L’accident est d’une gravité sans précédent sur la pelouse lustrée de l’hippodrome de Deauville. C’est du moins ce que les journaux venaient d’annoncer. Le téléphone de Dave s’agitait contre sa cuisse, le journal d’appel commençait à se remplir. Ses potes de boisson de la veille étaient avides de savoir si c’était sur elle qu’il avait jeté son dévolu. Échec, encore une fois. Une mauvaise étoile se serait donc posée sur ses épaules, au point de tuer le moindre de ses espoirs financiers ?
Il est vide. Il attend.
Du coin de l’œil, il aperçut une silhouette s’approcher de lui. Floue, elle semblait venir de plus en plus vite dans sa direction. Mais il n’osa pas tourner la tête. Ce geste lui était impossible. Son cou s’était bloqué, tout son corps refusait obstinément de lui répondre.

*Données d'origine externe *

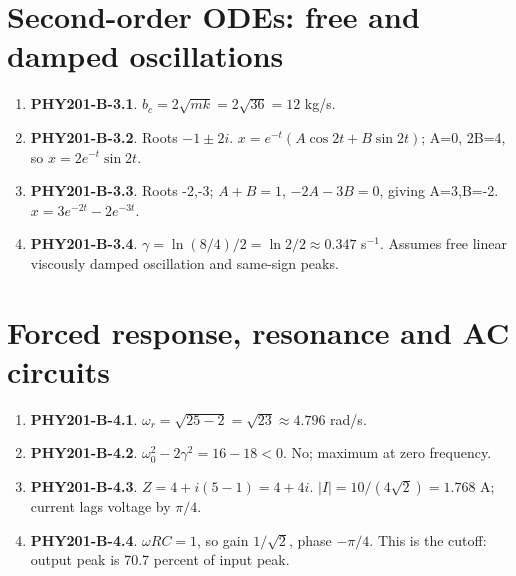 \documentclass[11pt,a4paper,openany]{book}
\begin{document}
\section{Second-order ODEs: free and damped oscillations}
\begin{enumerate}
\item \textbf{PHY201-B-3.1}. $b_c=2\sqrt{mk}=2\sqrt{36}=12$ kg/s.
\item \textbf{PHY201-B-3.2}. Roots $-1\pm2i$. $x=e^{-t}(A\cos2t+B\sin2t)$; A=0, 2B=4, so $x=2e^{-t}\sin2t$.
\item \textbf{PHY201-B-3.3}. Roots -2,-3; $A+B=1$, $-2A-3B=0$, giving A=3,B=-2. $x=3e^{-2t}-2e^{-3t}$.
\item \textbf{PHY201-B-3.4}. $\gamma=\ln(8/4)/2=\ln2/2\approx0.347$ s$^{-1}$. Assumes free linear viscously damped oscillation and same-sign peaks.
\end{enumerate}
\section{Forced response, resonance and AC circuits}
\begin{enumerate}
\item \textbf{PHY201-B-4.1}. $\omega_r=\sqrt{25-2}=\sqrt{23}\approx4.796$ rad/s.
\item \textbf{PHY201-B-4.2}. $\omega_0^2-2\gamma^2=16-18<0$. No; maximum at zero frequency.
\item \textbf{PHY201-B-4.3}. $Z=4+i(5-1)=4+4i$. $|I|=10/(4\sqrt2)=1.768$ A; current lags voltage by $\pi/4$.
\item \textbf{PHY201-B-4.4}. $\omega RC=1$, so gain $1/\sqrt2$, phase $-\pi/4$. This is the cutoff: output peak is 70.7 percent of input peak.
\end{enumerate}
\end{document}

En entendant une paire de talons cliqueter vivement vers lui, il sentit son cœur s'accélérer. Quelqu’un allait le sortir de là. Quelqu’un s'apprêtait à le faire quitter ses gradins devenus un drôle de refuge. Quelqu’un venait lui faire détourner le regard de la carcasse d’Obsidian. Une main légère s’était posée sur son épaule, mais il ne sentit cette caresse que quelques longues secondes plus tard. Elle ne dit pas un mot, patiente. Leurs souffles s’étaient synchronisés sans qu’ils ne s’en rendent compte. Inconnus physiquement liés, qui n’avait même pas encore vu le visage l’un de l’autre. Un sourire bienveillant était imprimé sur la face immobile de la jeune femme. Il leva alors la tête vers elle. Il fut aveuglé par le ciel blanchi de soleil, des larmes légères perlaient au coin de ses yeux desséchés par une brise saline qu’il n’avait pas senti avant. Il resta scotché devant cette apparition qu’il avait pourtant vu venir de loin. Elle ouvrit alors la bouche, et ses lèvres fraiches, rosées et humides dirent alors :
”- Monsieur, étiez-vous l’un de ses proches ?”
Il hocha alors la tête.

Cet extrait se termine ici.